To Build Truly Intelligent Machines, Teach Them Cause and Effect (2018) - guybedo
https://www.quantamagazine.org/to-build-truly-intelligent-machines-teach-them-cause-and-effect-20180515
======
Animats
In the 1980s, when everybody was trying to do AI with some flavor of predicate
calculus, he extended that to probabilistic predicate calculus. That helped.
But it didn't lead to common sense reasoning. The field is so stuck that few
people are even trying.

Working on common sense, defined as predicting what happens next from
observations of the current state, is a classic AI problem on which little
progress has been made. I used to remark that most of life is avoiding big
mistakes in the next 30 seconds. If you can't do that, life will go very
badly. Solving that problem is "common sense". It's not an abstraction.

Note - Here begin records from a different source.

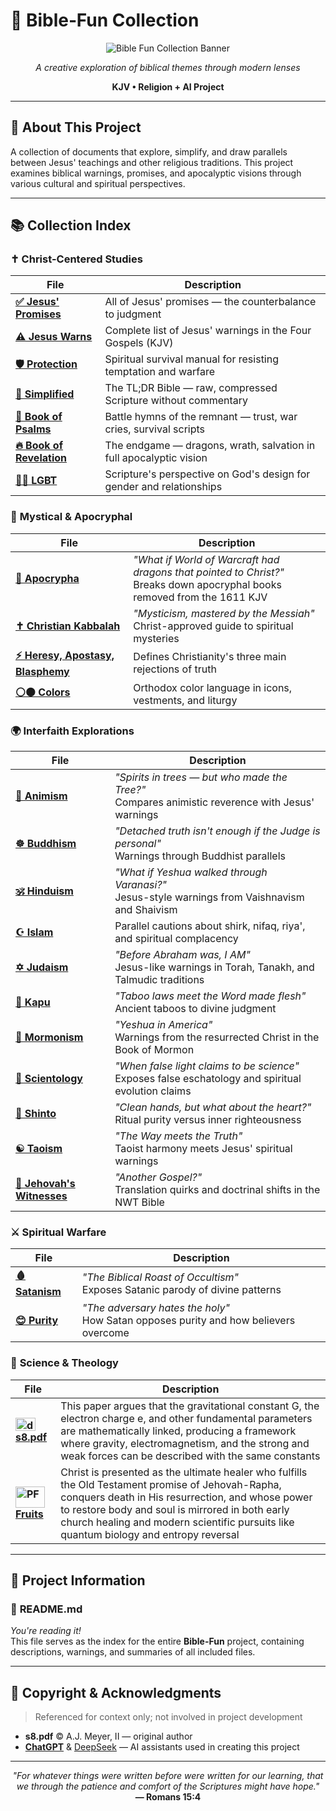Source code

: # 📘 Bible‑Fun Collection

<p align="center">
  <img src="https://github.com/user-attachments/assets/ed07f7a8-df07-4c00-a7cb-ff6b5a8cef62" alt="Bible Fun Collection Banner" />
</p>

<div align="center">

*A creative exploration of biblical themes through modern lenses*

**KJV • Religion + AI Project**

</div>

---

## 🌟 About This Project

A collection of documents that explore, simplify, and draw parallels between Jesus' teachings and other religious traditions. This project examines biblical warnings, promises, and apocalyptic visions through various cultural and spiritual perspectives.

---

## 📚 Collection Index

### ✝️ **Christ-Centered Studies**

| File | Description |
|------|-------------|
| **[✅ Jesus' Promises](Biblical/Christ/Jesus%E2%80%99-Promises.md)** | All of Jesus' promises — the counterbalance to judgment |
| **[⚠️ Jesus Warns](Biblical/Christ/Jesus-Warns.md)** | Complete list of Jesus' warnings in the Four Gospels (KJV) |
| **[🛡️ Protection](Biblical/Christ/Protection.md)** | Spiritual survival manual for resisting temptation and warfare |
| **[🔎 Simplified](Biblical/Christ/Simplified.md)** | The TL;DR Bible — raw, compressed Scripture without commentary |
| **[🎯 Book of Psalms](Biblical/Christ/The-Book-of-Psalms.md)** | Battle hymns of the remnant — trust, war cries, survival scripts |
| **[🔥 Book of Revelation](Biblical/Christ/The-Book-of-Revelation.md)** | The endgame — dragons, wrath, salvation in full apocalyptic vision |
| **[🏳️‍🌈 LGBT](Biblical/Christ/LGBT.md)** | Scripture's perspective on God's design for gender and relationships |

### 🔮 **Mystical & Apocryphal**

| File | Description |
|------|-------------|
| **[🐉 Apocrypha](Biblical/Other/Apocrypha.md)** | *"What if World of Warcraft had dragons that pointed to Christ?"* <br>Breaks down apocryphal books removed from the 1611 KJV |
| **[✝️ Christian Kabbalah](Biblical/Other/Christian-Kabbalah.md)** | *"Mysticism, mastered by the Messiah"* <br>Christ-approved guide to spiritual mysteries |
| **[⚡ Heresy, Apostasy, Blasphemy](Biblical/Other/Heresy-Apostasy-Blasphemy.md)** | Defines Christianity's three main rejections of truth |
| **[⚪⚫ Colors](Biblical/Other/Colors.md)** | Orthodox color language in icons, vestments, and liturgy |

### 🌍 **Interfaith Explorations**

| File | Description |
|------|-------------|
| **[🌿 Animism](Biblical/Other/Animism.md)** | *"Spirits in trees — but who made the Tree?"* <br>Compares animistic reverence with Jesus' warnings |
| **[☸️ Buddhism](Biblical/Other/Buddhism.md)** | *"Detached truth isn't enough if the Judge is personal"* <br>Warnings through Buddhist parallels |
| **[🕉️ Hinduism](Biblical/Other/Hinduism.md)** | *"What if Yeshua walked through Varanasi?"* <br>Jesus-style warnings from Vaishnavism and Shaivism |
| **[☪️ Islam](Biblical/Other/Islam.md)** | Parallel cautions about shirk, nifaq, riya', and spiritual complacency |
| **[✡️ Judaism](Biblical/Other/Judaism.md)** | *"Before Abraham was, I AM"* <br>Jesus-like warnings in Torah, Tanakh, and Talmudic traditions |
| **[🌋 Kapu](Biblical/Other/Kapu.md)** | *"Taboo laws meet the Word made flesh"* <br>Ancient taboos to divine judgment |
| **[📜 Mormonism](Biblical/Other/Mormonism.md)** | *"Yeshua in America"* <br>Warnings from the resurrected Christ in the Book of Mormon |
| **[🧪 Scientology](Biblical/Other/Scientology.md)** | *"When false light claims to be science"* <br>Exposes false eschatology and spiritual evolution claims |
| **[🏯 Shinto](Biblical/Other/Shinto.md)** | *"Clean hands, but what about the heart?"* <br>Ritual purity versus inner righteousness |
| **[☯️ Taoism](Biblical/Other/Taoism.md)** | *"The Way meets the Truth"* <br>Taoist harmony meets Jesus' spiritual warnings |
| **[📘 Jehovah's Witnesses](Biblical/Other/Jehovah's-Witnesses.md)** | *"Another Gospel?"* <br>Translation quirks and doctrinal shifts in the NWT Bible |

### ⚔️ **Spiritual Warfare**

| File | Description |
|------|-------------|
| **[🩸 Satanism](Biblical/Other/Satanism.md)** | *"The Biblical Roast of Occultism"* <br>Exposes Satanic parody of divine patterns |
| **[😊 Purity](Biblical/Other/Purity.md)** | *"The adversary hates the holy"* <br>How Satan opposes purity and how believers overcome |

### 🔬 **Science & Theology**

| File | Description |
|------|-------------|
| **[<img width="32" height="21" src="https://github.com/user-attachments/assets/ea6d4a73-4baf-41b4-9d79-87a3b193e74e" alt="download" /> s8.pdf](Science/Theories/s8.pdf)** | This paper argues that the gravitational constant G, the electron charge e, and other fundamental parameters are mathematically linked, producing a framework where gravity, electromagnetism, and the strong and weak forces can be described with the same constants |
| **[<img width="47" height="34" src="https://github.com/user-attachments/assets/2d590f5e-7bef-4dea-bb7a-aa99819b0299" alt="PF" /> Fruits](Science/Theories/Fruits.md)** | Christ is presented as the ultimate healer who fulfills the Old Testament promise of Jehovah-Rapha, conquers death in His resurrection, and whose power to restore body and soul is mirrored in both early church healing and modern scientific pursuits like quantum biology and entropy reversal |

---

## 📖 Project Information

### 🧾 **README.md**
*You're reading it!*  
This file serves as the index for the entire **Bible-Fun** project, containing descriptions, warnings, and summaries of all included files.

---

## 📄 Copyright & Acknowledgments

> Referenced for context only; not involved in project development

- **s8.pdf** © A.J. Meyer, II — original author
- **[ChatGPT](https://chatgpt.com/)** & [DeepSeek](https://deepseek.com/) — AI assistants used in creating this project

---

<div align="center">

*"For whatever things were written before were written for our learning, that we through the patience and comfort of the Scriptures might have hope."*  
**— Romans 15:4**

</div>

The other classic problem where the field is stuck is robotic manipulation in
unstructured situations. McCarthy once thought, in the 1960s, that it was a
summer project to do that. He wanted a robot to assemble a Heathkit TV set
kit. No way. (The TV set kit was actually purchased, sat around for years, and
finally somebody assembled it and put it in a student lounge at Stanford.) 50
years later, unstructured manipulation still works very badly. Watch the DARPA
Humanoid Challenge or the DARPA Manipulation Challenge videos from a few years
ago.

Great PhD thesis topics for really good people. High-risk; you'll probably
fail. Succeed, even partially, and you have a good career ahead.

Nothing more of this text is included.